Determine all positive integers $n$ for which the equation \[ x^n + (2+x)^n + (2-x)^n = 0 \] has an integer as a solution.
Problem
Source: APMO 1993
Tags: number theory unsolved, number theory
Megus
11.03.2006 19:02
As $n$ even clearly doesn't work we can suppose that $n=2k+1$. As $k=0$ clearly works, we might suppose that $k \geq 1$. Now: $x^{2k+1}+4((2+x)^{2k}-....+(2-x)^{2k})=0$ so $2|x$ let $x \to 2x$ and we have: $2^{2k-1}x^{2k+1}+2^{2k}((1+x)^{2k}-...+(1-x)^{2k})=0$ so again $2|x$ and we let $x \to 2x$. Finally: $2^{2k}x^{2k+1}+(1+2x)^{2k}-(1-4x^2)(1+2x)^{2k-2}+....+(1-2x)^{2k} \equiv (1+2x)^{2k}-1+(1-2x)^{2k}\equiv 1 \not \equiv 0 \mod 4$ Contradiction. So we only $n=1$ satisfies given condition.
Davron
12.03.2006 06:26
Megus please could you explain your solution... Davron
Megus
12.03.2006 14:18
what do you feel uncertain about?
towersfreak2006
14.06.2006 00:24
shobber wrote: Determine all positive integers $n$ for which the equation \[ x^n + (2+x)^n + (2-x)^n = 0 \] has an integer as a solution.
Suppose $n$ is even. Then \[ x^n+(2+x)^n+(2-x)^n\ge0, \] with equality at $x=2+x=2-x=0$, which clearly, can not be obtained. Hence, $n$ cannot be even.
Suppose $n$ is odd. Then \[ x^n + (2+x)^n + (2-x)^n = 0 \] implies \[ x^n+(2+x)^n=(x-2)^n. \] Consider $n=1$. Then \[ x+(2+x)=(x-2) \] implies $x=-4$.
Now suppose $n\ge3$. If $x>2$, then from Fermat's Last Theorem, there are no integer solutions. The same conclusion follows if $x<-2$ and both sides are multiplied by $-1$. Furthermore, $x=2$, $x=1$, $x=0$, $x=-1$, and $x=-2$ have no solutions, upon inspection.
Therefore, the only valid $n$ for which the equation has integer solutions in $x$ is $\boxed{n=1}$.
persya
22.07.2010 08:31
I think megus's solution is very easy to understand because his solution is similar to the proof of Fermat to show that the equation $ x^4+y^4=z^2 $ has no integer roots
mathmdmb
22.07.2010 11:09
shobber wrote: Determine all positive integers $n$ for which the equation \[ x^n + (2+x)^n + (2-x)^n = 0 \] has an integer as a solution.
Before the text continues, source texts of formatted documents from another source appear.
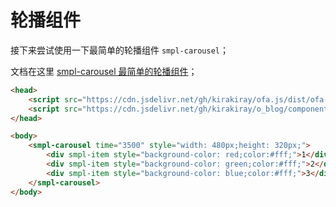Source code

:# 轮播组件

接下来尝试使用一下最简单的轮播组件 `smpl-carousel`；

文档在这里 [smpl-carousel 最简单的轮播组件](components/smpl-carousel/demo.html)；

```html
<head>
    <script src="https://cdn.jsdelivr.net/gh/kirakiray/ofa.js/dist/ofa.js"></script>
    <script src="https://cdn.jsdelivr.net/gh/kirakiray/o_blog/components/smpl-carousel/smpl-carousel.js"></script>
</head>

<body>
    <smpl-carousel time="3500" style="width: 480px;height: 320px;">
        <div smpl-item style="background-color: red;color:#fff;">1</div>
        <div smpl-item style="background-color: green;color:#fff;">2</div>
        <div smpl-item style="background-color: blue;color:#fff;">3</div>
    </smpl-carousel>
</body>
```

<code-run frame-height="350">
    <template>
        <codehead>
            <script src="https://cdn.jsdelivr.net/gh/kirakiray/ofa.js/dist/ofa.js"></script>
            <script src="https://cdn.jsdelivr.net/gh/kirakiray/o_blog/components/smpl-carousel/smpl-carousel.js"></script>
        </codehead>
        <smpl-carousel time="3500" style="width: 480px;height: 320px;">
            <div smpl-item style="background-color: red;color:#fff;">1</div>
            <div smpl-item style="background-color: green;color:#fff;">2</div>
            <div smpl-item style="background-color: blue;color:#fff;">3</div>
        </smpl-carousel>
    </template>
</code-run>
Trivial.Since $n$ positive integer,we see two cases.First $n$ even and the result is obvious $x=0$.now see if $n$ even,we can use fermat's last theorem
peregrinefalcon88
26.01.2011 23:33
We can see that n is odd. We can also notice that x is negative so let y = -x. We have $-y^n+(2-y)^n+(2+y)^n = 0 \rightarrow (y+2)^n = y^n+(y-2)^n$.(apply fermats last theorem) Considering this equation mod y we see that $y = 2^k$. Letting 2z = y we obtain the new equation $(z+1)^n = z^n + (z-1)^n$ and considering this mod z yields z = 1, 2. y = 2 means n = 0. y = 4 means n = 1.
Amir Hossein
26.02.2011 19:09
Amazing, this problem is APMO 1993 (this topic) and IMO LongList 1988 Problem 28.
CakeIsEaten
04.03.2011 09:36
why does this problem remind me of fermat's last...?
anonymouslonely
03.08.2011 12:41
if $ n $ is even then $ x=2-x=2+x=0 $ false. if $ n $ is odd then $ (2+x)^{n}+(2-x)^{n} $ is even, $ 0 $ is even so $ x $ is even. take $ x=2w $ so $ w^{n}+(1+w)^{n}+(1-w)^{n}=0 $ but $ (1+w)^{n} $ is congruent with 1 mod $ w $ and $ (1+w)^{n} $ is congruent with 1 mod $ w $ and $ 0 $,$ w^{n} $ are divisible by $ w $ so $ 2 $ is divisible by $ w $. $ w $ is even, the proof of this is similar like the proof for $ x $. 1. $ w=2 $ so $ 2^{n}+3^{n}=1 $ impossible. 2. $ w=-2 $ so $ 2^{n}+1=3^{n} $ but $ 2^{n}+1<3^{n} $ for $ n>1 $ so $ n=1 $.